As stores begin to display Christmas wares way too early, and holiday commercials are rushing us into the holiday mentality, I can’t help but revisit memories of childhood Christmases surrounded by family, tradition, and the spontaneous ride of a lifetime.  I must have been twelve or thirteen, and it was an exceptionally cold Christmas Day in New Jersey. As my big family was prone to do, we were all gathered at my aunt and uncle’s house for what was our yearly tradition. It looked much like every Saturday did for us, with our big loud Cuban family cooking, dancing, and just enjoying each other’s company. The only difference was we were all dressed in our holiday best. The previous night, Christmas Eve, we had enjoyed a delicious menu of roasted pork, yuca, black beans and rice, and all the traditional foods reserved for that time of year.

For me, the highlight of the evening always came after dinner. My aunt, my dad’s oldest sister, spent weeks leading up to Christmas Eve organizing what she simply termed, “Chistes” (translation: Funnies). Everyone would pull their chairs into a circle and one by one we would each take the spotlight. Names had been randomly drawn in a top-secret ceremony where my aunt was the only one privy to the names selected.

The gist of the activity went as follows: You drew a name in advance, then purchased or created an item that was telling of that person’s year, and wrote a limerick to go with it.  I recall getting a gymnast Smurf the year I started gymnastics. I think one of my uncle’s got a wig the year he started losing his hair. There were no rules, and amazingly no one ever got their feelings hurt. That particular year, my dad got a plastic lobster since the highlight of his year was fishing in the Florida Keys and freezing his catch for a big paella later in the year.

This must have been the trigger because shortly after we wrapped “Chistes” my dad and my uncle started reminiscing about Florida and the warmer weather. That very night, it was decided that we would all take a road trip the day after Christmas! And thus, the “ride of a lifetime” was born.

At thirteen, you would think this ride involved my first time on a Harley in some Sons of Anarchy fantasy, but that ride didn’t happen until my 30’s (that moment was captured here).

Ride of a Lifetime

No, this ride was in a sixteen passenger van that automatically became a twenty passenger van for my big Cuban family in a time before seat belts were the law. Each family was told to pack only one bag, difficult to do for those families of four, but somehow we managed. Not only did we need enough room for passengers and luggage, but we also needed room for sandwiches and snacks because our income bracket didn’t allow for restaurants of any kind. My dad’s prized possession and the instrument to get any party started, his Ricky Ricardo conga drum also had to make it in the van.

Dad's Ricky Ricardo Drum

We were squeezed together like sardines. Napping was a luxury, especially when you had a relative’s foot in your face because somehow they decided they needed more beauty sleep than the rest of us. Stops at the gas station were a real treat, and to spectators we must have looked like a circus was in town.
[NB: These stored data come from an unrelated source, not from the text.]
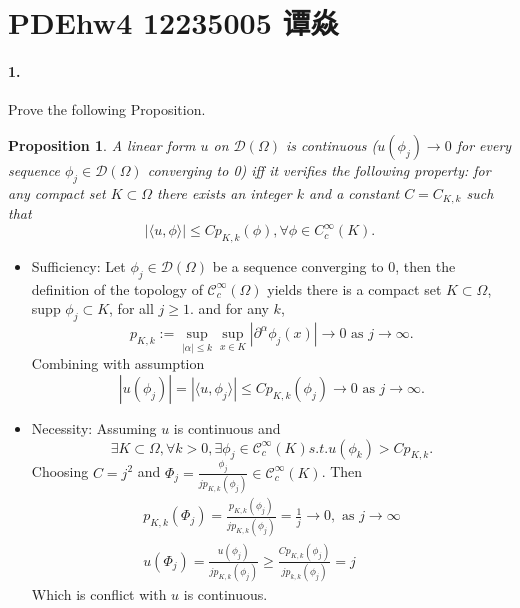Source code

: \documentclass[a4paper]{book}
\makeatletter
\newenvironment{sol}[1][\solname]{\par
  \pushQED{\qed}
  \normalfont \topsep6\p@\@plus6\p@\relax
  \trivlist
  \item[\hskip\labelsep
        \itshape
    #1\@addpunct{.}]\ignorespaces
}{\popQED\endtrivlist\@endpefalse}
\providecommand{\solname}{Solution}
\newtheorem{prop}[thm]{Proposition}
\makeatother
\begin{document}

\pagestyle{fancy}


\setcounter{chapter}{3}



\section{PDEhw4 12235005 谭焱}
\paragraph*{1. }
Prove the following Proposition. 
\begin{prop}
    A linear form $u$ on $\mathcal{D}(\Omega)$ is continuous 
    ($u(\phi_j) \rightarrow 0$ for every sequence $\phi_j \in 
    \mathcal{D}(\Omega)$ converging to 0) iff it verifies the
    following property: for any compact set $K \subset \Omega$ 
    there exists an integer $k$ and a constant $C = C_{K, k}$
    such that 
    \[| \langle u, \phi\rangle | \leq Cp_{K, k}(\phi), \forall \phi \in C_c^\infty(K). \] 
\end{prop}
\begin{sol}
    \begin{itemize}
        \item Sufficiency: Let $\phi_j \in \mathcal{D}(\Omega)$ be 
        a sequence converging to 0, then the definition of the 
        topology of $\mathcal{C}_c^\infty(\Omega)$ yields there is a compact set $K \subset \Omega$,
            supp $\phi_j \subset K$, for all $j \geq 1$.
           and for any $k$, 
            \[ p_{K, k} := \sup_{|\alpha| \leq k} \sup_{x \in K} 
            |\partial^\alpha \phi_j(x)| \rightarrow 0 \text{ as } j \rightarrow \infty.\]
        Combining with assumption 
        \[|u(\phi_j)| = | \langle u, \phi_j \rangle | 
        \leq Cp_{K, k}(\phi_j) \rightarrow 0 \text{ as } j \rightarrow \infty.\]

        \item Necessity: Assuming $u$ is continuous and
        \[\exists K \subset \Omega, \forall k > 0,
        \exists \phi_j \in \mathcal{C}_c^\infty(K) s.t. 
        u(\phi_k) > Cp_{K, k}.\]
        Choosing $C = j^2$ and $ \Phi_j = \frac{\phi_j}{j p_{K, k}(\phi_j)}
        \in \mathcal{C}_c^\infty(K)$. Then 
        \begin{align*}
            p_{K, k}(\Phi_j) = \frac{p_{K, k}(\phi_j)}{j p_{K, k}(\phi_j)} = \frac{1}{j} \rightarrow 0, \text{ as } j \rightarrow \infty \\
            u(\Phi_j) = \frac{u(\phi_j)}{j p_{K, k}(\phi_j)} \geq 
            \frac{C p_{K, k}(\phi_j)}{jp_{k, k}(\phi_j)} = j
        \end{align*}
        Which is conflict with $u$ is continuous.
    \end{itemize}
\end{sol}
\end{document}
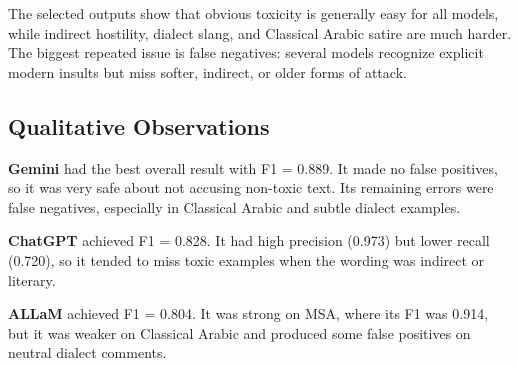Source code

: \begin{table}[H]
\centering
\caption{Selected model outputs from the final run. Full Arabic inputs are in the submitted logs.}
\label{tab:problem5-selected-outputs}
\scriptsize
{}
\end{table}

The selected outputs show that obvious toxicity is generally easy for all models, while indirect hostility, dialect slang, and Classical Arabic satire are much harder. The biggest repeated issue is false negatives: several models recognize explicit modern insults but miss softer, indirect, or older forms of attack.

\subsection{Qualitative Observations}
\textbf{Gemini} had the best overall result with F1 = 0.889. It made no false positives, so it was very safe about not accusing non-toxic text. Its remaining errors were false negatives, especially in Classical Arabic and subtle dialect examples.

\textbf{ChatGPT} achieved F1 = 0.828. It had high precision (0.973) but lower recall (0.720), so it tended to miss toxic examples when the wording was indirect or literary.

\textbf{ALLaM} achieved F1 = 0.804. It was strong on MSA, where its F1 was 0.914, but it was weaker on Classical Arabic and produced some false positives on neutral dialect comments.

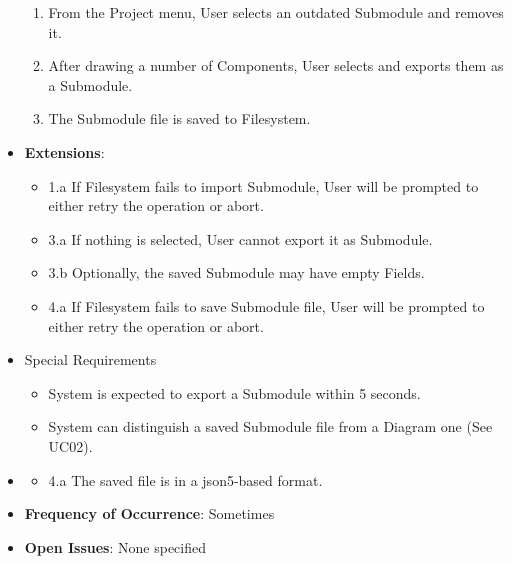 \documentclass[12pt]{article}
\begin{document}
\begin{itemize}
\begin{enumerate}
            \item From the Project menu, User selects an outdated Submodule and removes it.
            \item After drawing a number of Components, User selects and exports them as a Submodule.
            \item The Submodule file is saved to Filesystem.
        \end{enumerate}
        \item \textbf{Extensions}:
        \begin{itemize}
            \item 1.a If Filesystem fails to import Submodule, User will be prompted to either retry the operation or abort.
            \item 3.a If nothing is selected, User cannot export it as Submodule.
            \item 3.b Optionally, the saved Submodule may have empty Fields.
            \item 4.a If Filesystem fails to save Submodule file, User will be prompted to either retry the operation or abort.
        \end{itemize}
        \item Special Requirements
        \begin{itemize}
            \item System is expected to export a Submodule within 5 seconds.
            \item System can distinguish a saved Submodule file from a Diagram one (See UC02).
        \end{itemize}
        \item {}
        \begin{itemize}
            \item 4.a The saved file is in a json5-based format.
        \end{itemize}
        \item \textbf{Frequency of Occurrence}: Sometimes
        \item \textbf{Open Issues}: None specified
    \end{itemize}
\end{document}
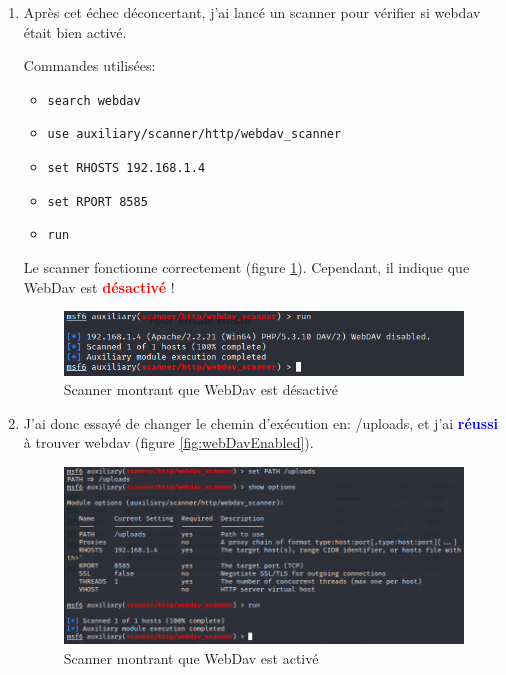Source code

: \documentclass[a4paper]{article}
\begin{document}
\begin{enumerate}
    \item Après cet échec déconcertant, j'ai lancé un scanner pour vérifier si webdav était bien activé.
    \begin{example}
        Commandes utilisées:
        \begin{itemize}
            \item \texttt{\footnotesize search webdav}
            \item \texttt{\footnotesize use auxiliary/scanner/http/webdav\_scanner}
            \item \texttt{\footnotesize set RHOSTS 192.168.1.4}
            \item \texttt{\footnotesize set RPORT 8585}
            \item \texttt{\footnotesize run}
        \end{itemize}
        Le scanner fonctionne correctement (figure \ref{fig:webDavDisabled}). Cependant, il indique que WebDav est \textcolor{red}{\textbf{désactivé}} !
    \end{example}
    \begin{figure}[H]
        \centering
        \includegraphics[width=0.90\linewidth]{images/webdav-disabled.PNG}
        \caption{Scanner montrant que WebDav est désactivé}
        \label{fig:webDavDisabled}
    \end{figure}
    \item J'ai donc essayé de changer le chemin d'exécution en: /uploads, et j'ai \textcolor{blue}{\textbf{réussi}} à trouver webdav (figure \ref{fig:webDavEnabled}).
    \begin{figure}[H]
        \centering
        \includegraphics[width=0.95\linewidth]{images/webdav-enabled.PNG}
        \caption{Scanner montrant que WebDav est activé}

\end{figure}
\end{enumerate}
\end{document}
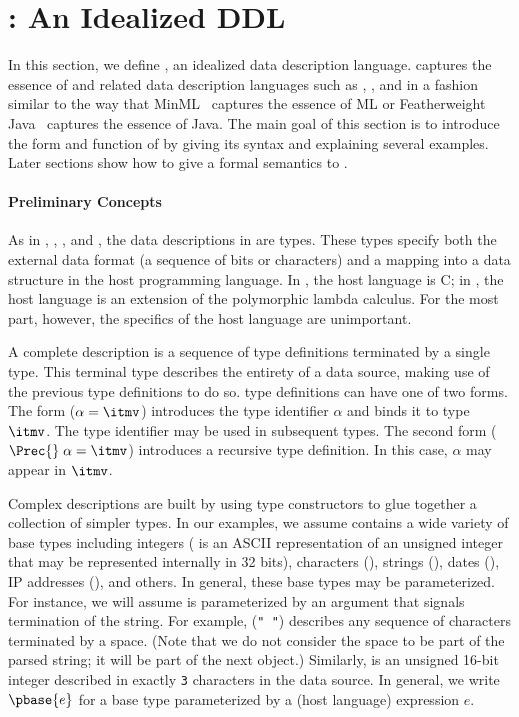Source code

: \section{\ipads{}:  An Idealized DDL}
\label{sec:ipads}

In this section, we define \ipads{}, an idealized data description
language.  \ipads{} captures the essence of \padsc{} and related data
description languages such as \padsml{}, \packettypes{}, and
\datascript{} in a fashion similar to the way that
MinML~\cite{harper:plbook} captures the essence of ML or Featherweight
Java~\cite{igarasi+:featherweight} captures the essence of Java.  The
main goal of this section is to introduce the form and function of
\ipads{} by giving its syntax and explaining several examples.  Later
sections show how to give a formal semantics to \ipads{}.

\paragraph*{Preliminary Concepts}
As in \padsc{}, \padsml{}, 
\packettypes{}, and \datascript{}, the  data
descriptions in \ipads{} are types.  These types specify both the external data
format (a sequence of bits or characters) and a mapping into a
data structure in the host programming language.  In \padsc{},
the host language is C; in \ipads, the host language is an extension
of the polymorphic lambda calculus.  For the most part, however, the
specifics of the host language are unimportant.

A complete \ipads{} description is a sequence of type definitions
terminated by a single type.  This terminal type describes the
entirety of a data source, making use of the previous 
type definitions to do so.  \ipads{} type definitions can have one of
two forms.  The form ($\alpha = \itmv$) introduces the type identifier
$\alpha$ and binds it to \ipads{} type $\itmv$.
The type identifier may be used in
subsequent types.  The second form  ($\Prec{}\; \alpha = \itmv$) introduces
a recursive type definition.  In this case, $\alpha$ may appear in 
$\itmv$.

Complex \ipads{} descriptions are built by using type constructors to glue together a collection of simpler types. In our examples, we
assume \ipads{} contains a wide variety of base types including
integers (\Puint{} is an ASCII representation of an unsigned
integer that may be represented internally in 32 bits), 
characters (\Pchar), strings (\Pstring), dates
(\Pdate), IP addresses (\Pip), and others.  In general, these base
types may be parameterized.  For instance, we will assume \Pstring{} is
parameterized by an argument that signals termination of the
string.  For example, \Pstring({\tt " "}) describes any sequence of
characters terminated by a space. 
(Note that we do not consider the space to be part of the parsed string; 
it will be part of the next object.)
Similarly,  is an unsigned 16-bit
integer described in exactly {\tt 3} characters in the data source.
In general, we write $\pbase{e}$ for a base type parameterized by a
(host language) expression $e$.


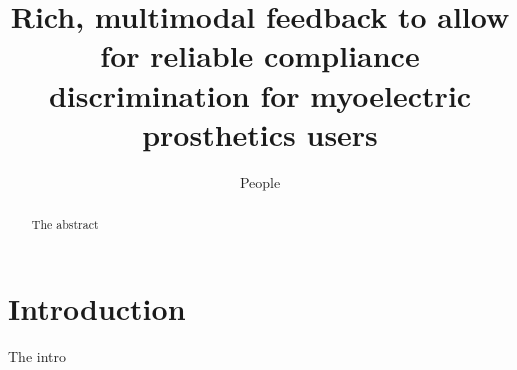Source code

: \documentclass[10pt,technote]{IEEEtran}
\title{Rich, multimodal feedback to allow for reliable compliance discrimination for myoelectric prosthetics users }
\author{People}
\begin{document}
\maketitle
\begin{abstract}
The abstract
\end{abstract}

\section{Introduction}

The intro
%
%
\end{document}

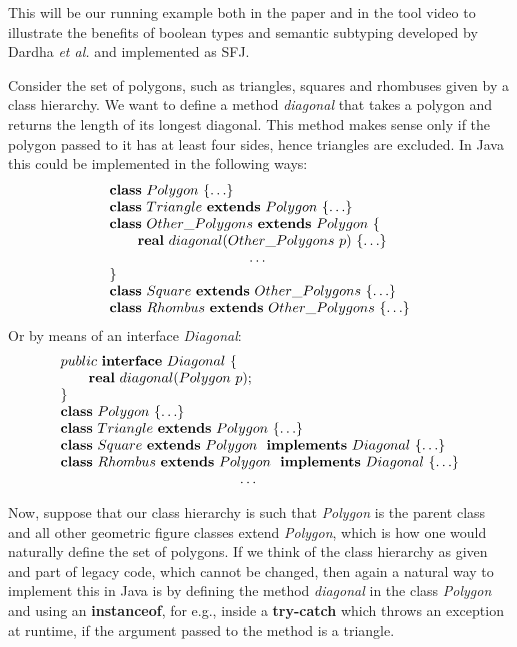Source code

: \documentclass[runningheads]{llncs}
\begin{document}
\begin{example}[Polygons]
\label{polygons}
This will be our running example both in the paper and in the tool video \cite{UD20} to illustrate the benefits of boolean types and semantic subtyping developed by Dardha \emph{et al.} \cite{Dardha2013,Dardha2017} and implemented as SFJ.

Consider the set of polygons, such as triangles, squares and rhombuses given by a class hierarchy.
We want to define a method \emph{diagonal} that takes a polygon and returns the length of its longest diagonal. This method makes sense only if the polygon passed to it has at least four sides, hence triangles are excluded.
In Java this could be implemented in the following ways:
$$
\begin{array}{l}
\synclass Polygon \ \{ \ldots\}
\\
\syndecl{Triangle}{Polygon} {\ldots}
\\
\syndecl{Other\_Polygons}{Polygon} {
\\
	\qquad \mathbf{real}\ diagonal(Other\_Polygons \ p)\ \{\ldots \}
	\\
	\hspace{3.5cm} \ldots
	\\
}
\\
\syndecl{Square}{Other\_Polygons}{\ldots}
\\
\syndecl{Rhombus}{Other\_Polygons} {\ldots}
\end{array}
$$
Or by means of an interface \emph{Diagonal}:
$$
\begin{array}{l}
public \ \syninterface Diagonal\ \{
	\\
	\qquad \mathbf{real}\ diagonal(Polygon \ p);
	\\
\}
\\
\synclass Polygon \ \{\ldots\}
\\
\syndecl{Triangle}{Polygon} {\ldots}
\\
\synidecl{Square}{Polygon} \synimpl Diagonal \ \{\ldots\}
\\
\synidecl{Rhombus}{Polygon} \synimpl Diagonal \ \{\ldots\}
\\
\hspace{4.5cm} \ldots
\end{array}
$$

Now, suppose that our class hierarchy is such that \emph{Polygon} is the parent class and all other geometric figure classes extend \emph{Polygon}, which is how one would naturally define the set of polygons.
If we think of the class hierarchy as given and part of legacy code, which cannot be changed, then again a natural way to implement this in Java is by defining the method \emph{diagonal} in the class \emph{Polygon} and using an \textbf{instanceof}, for e.g., inside a \textbf{try-catch} which throws an exception at runtime, if the argument passed to the method is a triangle.


\end{example}
\end{document}
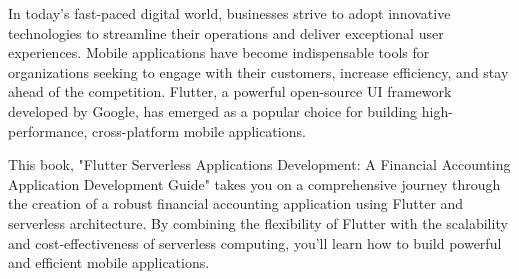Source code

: 

In today's fast-paced digital world, businesses strive to adopt innovative technologies to streamline their 
operations and deliver exceptional user experiences. Mobile applications have become indispensable tools 
for organizations seeking to engage with their customers, increase efficiency, and stay ahead of the competition. 
Flutter, a powerful open-source UI framework developed by Google, has emerged as a popular choice for building 
high-performance, cross-platform mobile applications.

This book, "Flutter Serverless Applications Development: A Financial Accounting Application Development Guide" 
takes you on a comprehensive journey through the creation of a robust financial accounting application using 
Flutter and serverless architecture. By combining the flexibility of Flutter with the scalability and 
cost-effectiveness of serverless computing, you'll learn how to build powerful and efficient mobile applications.

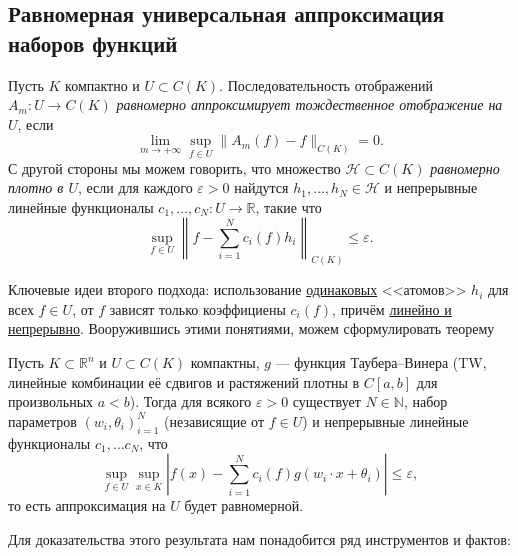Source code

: \documentclass[../NDCNNAI_main.tex]{subfiles}
\begin{document}
\subsection{Равномерная универсальная аппроксимация наборов функций}
\begin{definition}
  Пусть $K$ компактно и $U \subset C(K)$.
  Последовательность отображений $A_m\colon U \to C(K)$ \emph{равномерно аппроксимирует тождественное отображение на $U$}, если
  $$\lim_{m \to +\infty} \sup_{f \in U}\|A_m(f) - f\|_{C(K)} = 0.$$
  С другой стороны мы можем говорить, что множество $\mathcal{H} \subset C(K)$ \emph{равномерно плотно в $U$}, если для каждого $\varepsilon > 0$ найдутся $h_1, \dots, h_N \in \mathcal{H}$ и непрерывные линейные функционалы $c_1, \dots, c_N\colon U \to \mathbb{R}$, такие что
  $$\sup_{f \in U}\left\|f - \sum_{i = 1}^{N}c_i(f)h_i\right\|_{C(K)} \le \varepsilon.$$
\end{definition}
Ключевые идеи второго подхода: использование \underline{одинаковых} <<атомов>> $h_i$ для всех $f \in U$, от $f$ зависят только коэффициены $c_i(f)$, причём \underline{линейно и непрерывно}.
Вооружившись этими понятиями, можем сформулировать теорему
\begin{theorem}
  \label{thm:uat_compact}
  Пусть $K \subset \mathbb{R}^n$ и $U \subset C(K)$ компактны, $g$ --- функция Таубера--Винера (TW, линейные комбинации её сдвигов и растяжений плотны в $C[a, b]$ для произвольных $a < b$).
  Тогда для всякого $\varepsilon > 0$ существует $N \in \mathbb{N}$, набор параметров ${(w_i, \theta_i)}_{i=1}^N$ (независящие от $f \in U$) и непрерывные линейные функционалы $c_1, \dots c_N$, что
  $$\sup_{f \in U}\sup_{x \in K} \left|f(x) - \sum_{i = 1}^{N}c_i(f)g(w_i \cdot x + \theta_i)\right| \le \varepsilon,$$
  то есть аппроксимация на $U$ будет равномерной.
\end{theorem}
Для доказательства этого результата нам понадобится ряд инструментов и фактов:
\end{document}
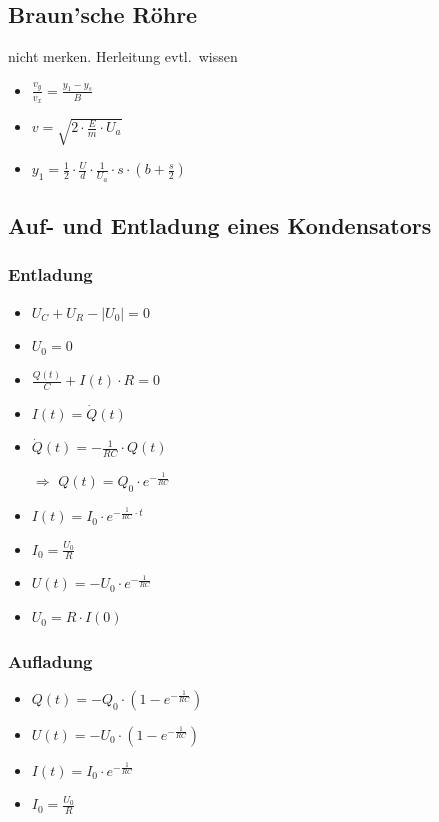 \documentclass[paper = a4, twocolumn]{scrartcl}
\begin{document}
\subsection{Braun’sche Röhre}

nicht merken. Herleitung evtl.\ wissen
\begin{itemize}
\item
	\( \frac{v_y}{v_x} = \frac{y_1 - y_s}{B} \)
\item
	\( v = \sqrt{2 \cdot \frac{E}{m} \cdot U_a} \)
\item
	\( y_1 = \frac{1}{2} \cdot \frac{U}{d} \cdot \frac{1}{U_a} \cdot s \cdot (b
	+ \frac{s}{2} ) \)
\end{itemize}

\subsection{Auf-  und Entladung eines Kondensators}
\subsubsection{Entladung}
\begin{itemize}
\item
	\( U_C + U_R - |U_0| = 0 \)
\item
	\( U_0 = 0 \)
\item
	\( \frac{Q(t)}{C} + I(t) \cdot R = 0 \)
\item
	\( I(t) = \dot{Q}(t) \)
\item
	\( \dot{Q}(t) = -\frac{1}{RC} \cdot Q(t) \)
\item[\(\Rightarrow\)]
	\( Q(t) = Q_0 \cdot e^{-\frac{1}{RC}} \)
\item
	\( I(t) = I_0 \cdot e^{-\frac{1}{RC} \cdot t} \)
\item
	\( I_0 = \frac{U_0}{R} \)
\item
	\( U(t) = -U_0 \cdot e^{-\frac{1}{RC}} \)
\item
	\( U_0 = R \cdot I(0) \)
\end{itemize}

\subsubsection{Aufladung}
\begin{itemize}
\item
	\( Q(t) = -Q_0 \cdot (1 - e^{-\frac{1}{RC}}) \)
\item
	\( U(t) = -U_0 \cdot (1 - e^{-\frac{1}{RC}}) \)
\item
	\( I(t) = I_0 \cdot  e^{-\frac{1}{RC}} \)
\item
	\( I_0 = \frac{U_0}{R} \)
\end{itemize}
\end{document}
Each time, we had to unload the conga drum and several bags, so we could all pile out one by one to use the restroom.

The entire trip took 21 hours, but the memories of that trip have lasted a lifetime.

Do you have memories of a spontaneous “ride of a lifetime”

(clean enough to share here)?

How about fond memories of holiday traditions?

9 thoughts on “The Ride of a Lifetime

  1. Gosh! You make me wish I grew up in a big family. Holidays were quiet around my house. But there was one tradition I remember well. My mom would dump hay near the Christmas tree, then hide a bunch of coins and chocolate inside. I loved digging in the hay more than opening store bought presents!

    1. I love your mom’s tradition and can definitely see how exciting that would be to a young child. It’s funny how the simple things are the ones that seem to mean the most. Furthermore, those memories are also the ones we seem to relive in our adult minds with the most fondness.

    1. Thank you! We live so far from family nowadays that I miss those traditions even more. And yet, I want my children to always wake up in their own home Christmas morning. Can’t have it all I guess! Hope you’ve been well.

  2. We have a double ride of a lifetime. For my daughter’s 13th birthday, we had the once-in-a-lifetime opportunity to go to Tokyo thanks to a business trip my husband was involved in. That alone would have made it forever memorable, but we went in March of 2011, so on our second day in Tokyo we experienced the 9.0 earthquake. For us stable grounded Midwesterners, it was our first earthquake experience ever. Ended up being a doozy. Needless to say, we will NEVER forget that ride.